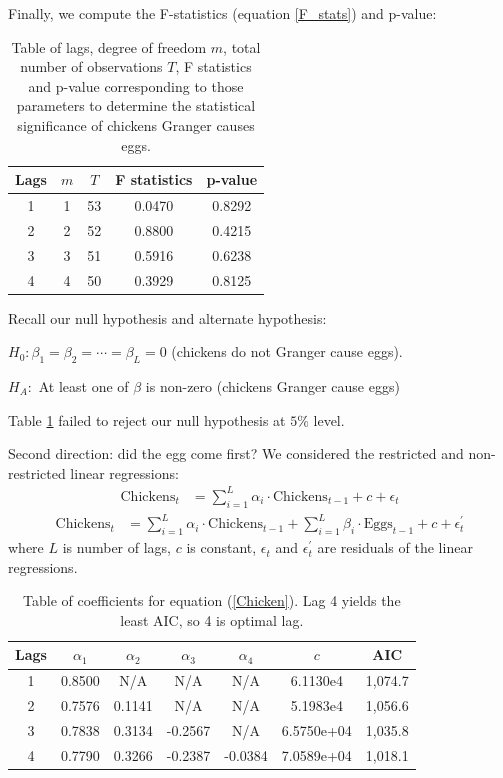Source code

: \documentclass[]{article}
\begin{document}
Finally, we compute the F-statistics (equation \ref{F_stats}) and p-value:
\begin{table}[H]
	\begin{center}
		\begin{tabular}{ | c | c | c |c | c | }
			\hline
			Lags & $m$ &  $T$& F statistics & p-value   \\ \hline 
			1 & 1 & 53 & 0.0470 & 0.8292  \\ \hline 
			2 & 2 & 52 & 0.8800 & 0.4215 \\ \hline 
			3 & 3 & 51 & 0.5916 & 0.6238 \\ \hline 
			4 & 4 & 50 & 0.3929 & 0.8125 \\ \hline 
		\end{tabular}
		\caption{Table of lags, degree of freedom $m$, total number of observations $T$, F statistics and p-value corresponding to those parameters to determine the statistical significance of chickens Granger causes eggs.}
		\label{CE_stats}
	\end{center}
\end{table}
Recall our null hypothesis and alternate hypothesis:

$H_0: \beta_1 = \beta_2 = \cdots = \beta_L = 0$ (chickens do not Granger cause eggs).

$H_A:$ At least one of $\beta$ is non-zero (chickens Granger cause eggs)

Table \ref{CE_stats} failed to reject our null hypothesis at $5 \%$ level.

Second direction: did the egg come first?
We considered the restricted and non-restricted linear regressions:
\begin{align}
	\text{Chickens}_t &= \sum_{i=1}^L \alpha_i \cdot \text{Chickens}_{t-1} + c + \epsilon_t  \label{Chicken}
\end{align}
\begin{align}
	\text{Chickens}_t &= \sum_{i=1}^L \alpha_i \cdot \text{Chickens}_{t-1} + \sum_{i=1}^L \beta_i \cdot \text{Eggs}_{t-1} + c + \epsilon_t^{'} 
	\label{ChickenEgg}
\end{align}
where $L$ is number of lags, $c$ is constant, $\epsilon_t$ and $\epsilon_t^{'}$ are residuals of the linear regressions.


\begin{table}
	\begin{center}
		\begin{tabular}{ | c | c c c c c | c | }
			\hline
			Lags & $\alpha_1$ &  $\alpha_2$& $\alpha_3$ & $\alpha_4$ & $c$ & AIC  \\ \hline 
			1 & 0.8500 & N/A & N/A & N/A & 6.1130e4 & 1,074.7 \\  \hline 
			2 & 0.7576 & 0.1141 & N/A & N/A & 5.1983e4 & 1,056.6 \\  \hline
			3 & 0.7838 & 0.3134 & -0.2567  & N/A & 6.5750e+04 & 1,035.8 \\  \hline
			4 & 0.7790 & 0.3266 & -0.2387 & -0.0384 & 7.0589e+04 & 1,018.1 \\  \hline
		\end{tabular}
		\caption{Table of coefficients for equation (\ref{Chicken}). Lag 4 yields the least AIC, so 4 is optimal lag.}
	\end{center}
\end{table}
\end{document}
........
Description of the task: In the answer, include exactly the lines from the top of the entries through the line containing "3 & 3 & 51 & 0.5916 & 0.6238 \\ \hline", and nothing else, not even the pictures.

Exercise output:
Source code

: \documentclass[]{article}
\begin{document}
Finally, we compute the F-statistics (equation \ref{F_stats}) and p-value:
\begin{table}[H]
	\begin{center}
		\begin{tabular}{ | c | c | c |c | c | }
			\hline
			Lags & $m$ &  $T$& F statistics & p-value   \\ \hline 
			1 & 1 & 53 & 0.0470 & 0.8292  \\ \hline 
			2 & 2 & 52 & 0.8800 & 0.4215 \\ \hline 
			3 & 3 & 51 & 0.5916 & 0.6238 \\ \hline 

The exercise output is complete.